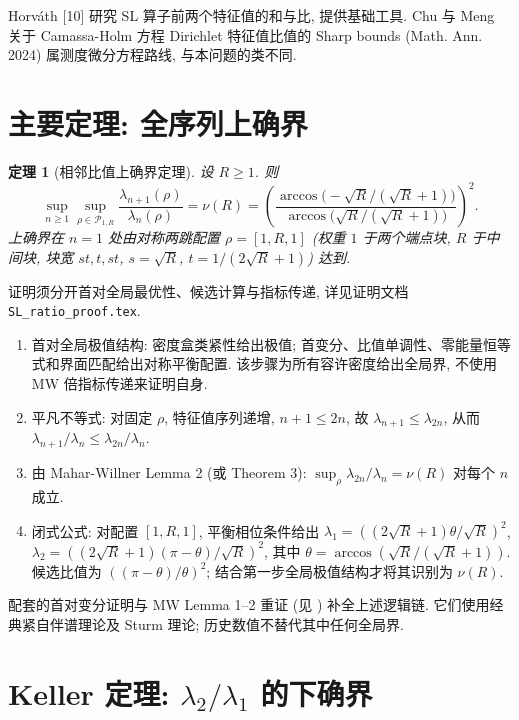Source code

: \documentclass[UTF8]{ctexart}
\newtheorem{theorem}{定理}[section]
\begin{document}
Horv\'ath [10] 研究 SL 算子前两个特征值的和与比, 提供基础工具. Chu 与 Meng 关于 Camassa-Holm 方程 Dirichlet 特征值比值的 Sharp bounds (Math. Ann. 2024) 属测度微分方程路线, 与本问题的类不同.

\section{主要定理: 全序列上确界}

\begin{theorem}[相邻比值上确界定理]
设 $R \geq 1$. 则
\begin{equation}
	\sup_{n \geq 1} \sup_{\rho \in \mathcal{P}_{1,R}} \frac{\lambda_{n+1}(\rho)}{\lambda_n(\rho)}
	= \nu(R) = \left( \frac{\arccos\!\bigl(-\sqrt{R}/(\sqrt{R}+1)\bigr)}
	{\arccos\!\bigl(\sqrt{R}/(\sqrt{R}+1)\bigr)} \right)^2 .
\end{equation}
上确界在 $n = 1$ 处由对称两跳配置 $\rho = [1, R, 1]$ (权重 $1$ 于两个端点块, $R$ 于中间块,
块宽 $s t, t, s t$, $s = \sqrt{R}$, $t = 1/(2\sqrt{R}+1)$) 达到.
\end{theorem}

证明须分开首对全局最优性、候选计算与指标传递, 详见证明文档
\texttt{SL\_ratio\_proof.tex}.

\begin{enumerate}
	\item 首对全局极值结构: 密度盒类紧性给出极值;
		首变分、比值单调性、零能量恒等式和界面匹配给出对称平衡配置.
		该步骤为所有容许密度给出全局界, 不使用 MW 倍指标传递来证明自身.
	\item 平凡不等式: 对固定 $\rho$, 特征值序列递增, $n+1 \leq 2n$, 故
		$\lambda_{n+1} \leq \lambda_{2n}$, 从而
		$\lambda_{n+1}/\lambda_n \leq \lambda_{2n}/\lambda_n$.
	\item 由 Mahar-Willner Lemma 2 (或 Theorem 3):
		$\sup_{\rho} \lambda_{2n}/\lambda_n = \nu(R)$ 对每个 $n$ 成立.
	\item 闭式公式: 对配置 $[1, R, 1]$, 平衡相位条件给出
		$\lambda_1 = ((2\sqrt{R}+1)\theta/\sqrt{R})^2$, $\lambda_2 = ((2\sqrt{R}+1)(\pi-\theta)/\sqrt{R})^2$,
		其中 $\theta = \arccos(\sqrt{R}/(\sqrt{R}+1))$.
		候选比值为 $((\pi-\theta)/\theta)^2$; 结合第一步全局极值结构才将其识别为 $\nu(R)$.
\end{enumerate}

配套的首对变分证明与 MW Lemma 1--2 重证
(见 ) 补全上述逻辑链.
它们使用经典紧自伴谱理论及 Sturm 理论; 历史数值不替代其中任何全局界.

\section{Keller 定理: \texorpdfstring{$\lambda_2/\lambda_1$}{lambda2/lambda1} 的下确界}
\end{document}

★ ★ ★ ★ ★ ★ ★

• **Task directions**
Leave the pictures out and output all of the data verbatim.

• **Output for this task**
Source code

: \documentclass[UTF8]{ctexart}
\newtheorem{theorem}{定理}[section]
\begin{document}
Horv\'ath [10] 研究 SL 算子前两个特征值的和与比, 提供基础工具. Chu 与 Meng 关于 Camassa-Holm 方程 Dirichlet 特征值比值的 Sharp bounds (Math. Ann. 2024) 属测度微分方程路线, 与本问题的类不同.

\section{主要定理: 全序列上确界}

\begin{theorem}[相邻比值上确界定理]
设 $R \geq 1$. 则
\begin{equation}
	\sup_{n \geq 1} \sup_{\rho \in \mathcal{P}_{1,R}} \frac{\lambda_{n+1}(\rho)}{\lambda_n(\rho)}
	= \nu(R) = \left( \frac{\arccos\!\bigl(-\sqrt{R}/(\sqrt{R}+1)\bigr)}
	{\arccos\!\bigl(\sqrt{R}/(\sqrt{R}+1)\bigr)} \right)^2 .
\end{equation}
上确界在 $n = 1$ 处由对称两跳配置 $\rho = [1, R, 1]$ (权重 $1$ 于两个端点块, $R$ 于中间块,
块宽 $s t, t, s t$, $s = \sqrt{R}$, $t = 1/(2\sqrt{R}+1)$) 达到.
\end{theorem}

证明须分开首对全局最优性、候选计算与指标传递, 详见证明文档
\texttt{SL\_ratio\_proof.tex}.

\begin{enumerate}
	\item 首对全局极值结构: 密度盒类紧性给出极值;
		首变分、比值单调性、零能量恒等式和界面匹配给出对称平衡配置.
		该步骤为所有容许密度给出全局界, 不使用 MW 倍指标传递来证明自身.
	\item 平凡不等式: 对固定 $\rho$, 特征值序列递增, $n+1 \leq 2n$, 故
		$\lambda_{n+1} \leq \lambda_{2n}$, 从而
		$\lambda_{n+1}/\lambda_n \leq \lambda_{2n}/\lambda_n$.
	\item 由 Mahar-Willner Lemma 2 (或 Theorem 3):
		$\sup_{\rho} \lambda_{2n}/\lambda_n = \nu(R)$ 对每个 $n$ 成立.
	\item 闭式公式: 对配置 $[1, R, 1]$, 平衡相位条件给出
		$\lambda_1 = ((2\sqrt{R}+1)\theta/\sqrt{R})^2$, $\lambda_2 = ((2\sqrt{R}+1)(\pi-\theta)/\sqrt{R})^2$,
		其中 $\theta = \arccos(\sqrt{R}/(\sqrt{R}+1))$.
		候选比值为 $((\pi-\theta)/\theta)^2$; 结合第一步全局极值结构才将其识别为 $\nu(R)$.
\end{enumerate}

配套的首对变分证明与 MW Lemma 1--2 重证
(见 ) 补全上述逻辑链.
它们使用经典紧自伴谱理论及 Sturm 理论; 历史数值不替代其中任何全局界.

\section{Keller 定理: \texorpdfstring{$\lambda_2/\lambda_1$}{lambda2/lambda1} 的下确界}
\end{document}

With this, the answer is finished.